• [EXERCISE INSTRUCTIONS]:
What lines in the records below contain the string "size"? Copy every one.

(Stored data)

────────────────

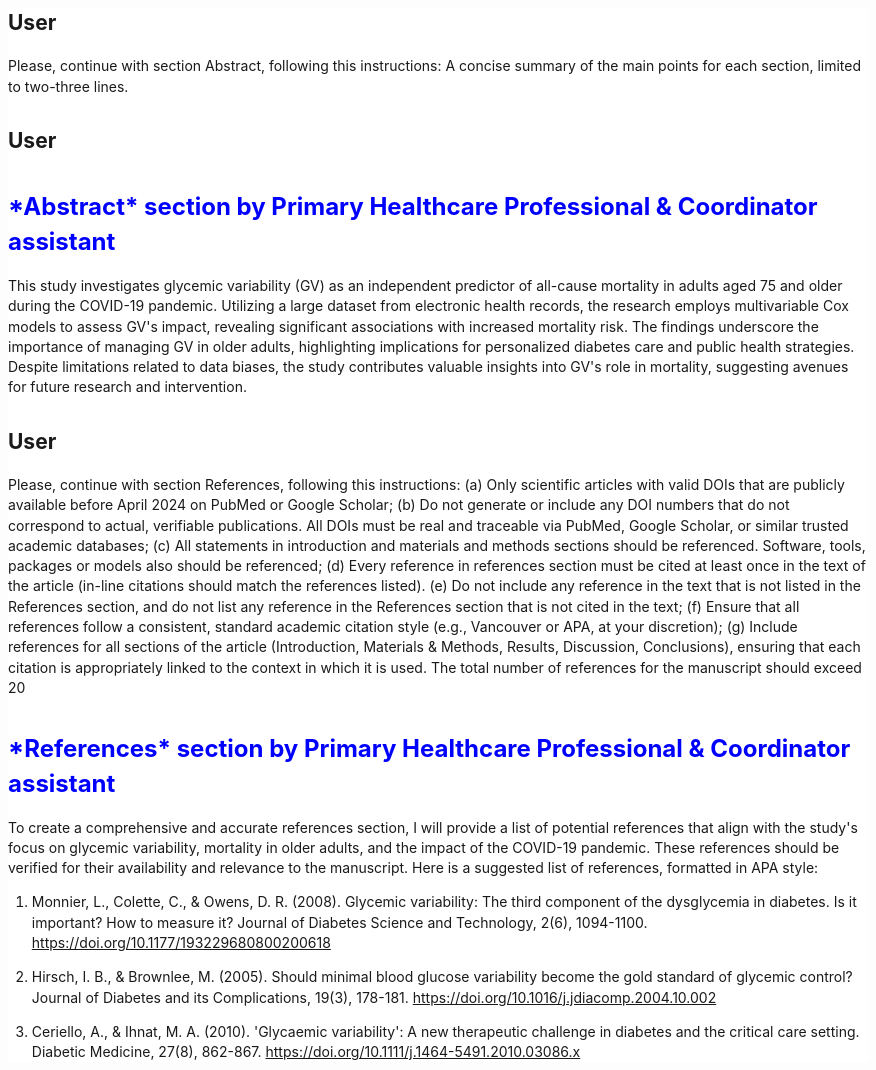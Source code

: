 ## User

Please, continue with section Abstract, following this instructions: A concise summary of the main points for each section, limited to two-three lines.

## User

<h1 style="color: blue ; font-size: 24px;"> *Abstract* section by Primary Healthcare Professional & Coordinator assistant</h1>

This study investigates glycemic variability (GV) as an independent predictor of all-cause mortality in adults aged 75 and older during the COVID-19 pandemic. Utilizing a large dataset from electronic health records, the research employs multivariable Cox models to assess GV's impact, revealing significant associations with increased mortality risk. The findings underscore the importance of managing GV in older adults, highlighting implications for personalized diabetes care and public health strategies. Despite limitations related to data biases, the study contributes valuable insights into GV's role in mortality, suggesting avenues for future research and intervention.

## User

Please, continue with section References, following this instructions: (a) Only scientific articles with valid DOIs that are publicly available before April 2024 on PubMed or Google Scholar; (b) Do not generate or include any DOI numbers that do not correspond to actual, verifiable publications. All DOIs must be real and traceable via PubMed, Google Scholar, or similar trusted academic databases; (c) All statements in introduction and materials and methods sections should be referenced. Software, tools, packages or models also should be referenced; (d) Every reference in references section must be cited at least once in the text of the article (in-line citations should match the references listed). (e) Do not include any reference in the text that is not listed in the References section, and do not list any reference in the References section that is not cited in the text; (f) Ensure that all references follow a consistent, standard academic citation style (e.g., Vancouver or APA, at your discretion); (g) Include references for all sections of the article (Introduction, Materials & Methods, Results, Discussion, Conclusions), ensuring that each citation is appropriately linked to the context in which it is used. The total number of references for the manuscript should exceed 20


<h1 style="color: blue ; font-size: 24px;"> *References* section by Primary Healthcare Professional & Coordinator assistant</h1>

To create a comprehensive and accurate references section, I will provide a list of potential references that align with the study's focus on glycemic variability, mortality in older adults, and the impact of the COVID-19 pandemic. These references should be verified for their availability and relevance to the manuscript. Here is a suggested list of references, formatted in APA style:

1. Monnier, L., Colette, C., & Owens, D. R. (2008). Glycemic variability: The third component of the dysglycemia in diabetes. Is it important? How to measure it? Journal of Diabetes Science and Technology, 2(6), 1094-1100. https://doi.org/10.1177/193229680800200618

2. Hirsch, I. B., & Brownlee, M. (2005). Should minimal blood glucose variability become the gold standard of glycemic control? Journal of Diabetes and its Complications, 19(3), 178-181. https://doi.org/10.1016/j.jdiacomp.2004.10.002

3. Ceriello, A., & Ihnat, M. A. (2010). 'Glycaemic variability': A new therapeutic challenge in diabetes and the critical care setting. Diabetic Medicine, 27(8), 862-867. https://doi.org/10.1111/j.1464-5491.2010.03086.x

────────────────

• [WRITTEN SOLUTION]:
<h1 style="color: blue ; font-size: 24px;"> *Abstract* section by Primary Healthcare Professional & Coordinator assistant</h1>
<h1 style="color: blue ; font-size: 24px;"> *References* section by Primary Healthcare Professional & Coordinator assistant</h1>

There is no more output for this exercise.